REQUIRED WORK: Print the records exactly. Miss nothing.

Records from a data source:
Content starts
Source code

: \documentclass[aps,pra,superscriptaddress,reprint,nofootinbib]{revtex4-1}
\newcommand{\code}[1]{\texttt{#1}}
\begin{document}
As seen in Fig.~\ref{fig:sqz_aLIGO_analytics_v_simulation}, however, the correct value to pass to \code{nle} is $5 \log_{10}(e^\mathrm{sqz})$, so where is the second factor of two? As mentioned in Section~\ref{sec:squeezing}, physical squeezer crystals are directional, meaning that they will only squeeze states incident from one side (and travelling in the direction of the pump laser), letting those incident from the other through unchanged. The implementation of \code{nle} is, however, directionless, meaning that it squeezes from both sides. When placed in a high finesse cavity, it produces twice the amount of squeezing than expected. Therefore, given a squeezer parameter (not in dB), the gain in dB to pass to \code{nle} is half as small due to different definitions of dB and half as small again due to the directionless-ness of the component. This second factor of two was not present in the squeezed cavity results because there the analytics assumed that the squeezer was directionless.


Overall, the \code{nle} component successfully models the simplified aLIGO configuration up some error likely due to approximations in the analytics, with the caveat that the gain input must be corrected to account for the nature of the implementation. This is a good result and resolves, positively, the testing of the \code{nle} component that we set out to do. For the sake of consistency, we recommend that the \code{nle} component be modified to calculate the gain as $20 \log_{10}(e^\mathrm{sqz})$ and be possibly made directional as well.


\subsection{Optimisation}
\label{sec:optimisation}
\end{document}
Content ends
REPLY TO THE EXERCISE:
Source code

: \documentclass[aps,pra,superscriptaddress,reprint,nofootinbib]{revtex4-1}
\newcommand{\code}[1]{\texttt{#1}}
\begin{document}
As seen in Fig.~\ref{fig:sqz_aLIGO_analytics_v_simulation}, however, the correct value to pass to \code{nle} is $5 \log_{10}(e^\mathrm{sqz})$, so where is the second factor of two? As mentioned in Section~\ref{sec:squeezing}, physical squeezer crystals are directional, meaning that they will only squeeze states incident from one side (and travelling in the direction of the pump laser), letting those incident from the other through unchanged. The implementation of \code{nle} is, however, directionless, meaning that it squeezes from both sides. When placed in a high finesse cavity, it produces twice the amount of squeezing than expected. Therefore, given a squeezer parameter (not in dB), the gain in dB to pass to \code{nle} is half as small due to different definitions of dB and half as small again due to the directionless-ness of the component. This second factor of two was not present in the squeezed cavity results because there the analytics assumed that the squeezer was directionless.


Overall, the \code{nle} component successfully models the simplified aLIGO configuration up some error likely due to approximations in the analytics, with the caveat that the gain input must be corrected to account for the nature of the implementation. This is a good result and resolves, positively, the testing of the \code{nle} component that we set out to do. For the sake of consistency, we recommend that the \code{nle} component be modified to calculate the gain as $20 \log_{10}(e^\mathrm{sqz})$ and be possibly made directional as well.


\subsection{Optimisation}
\label{sec:optimisation}
\end{document}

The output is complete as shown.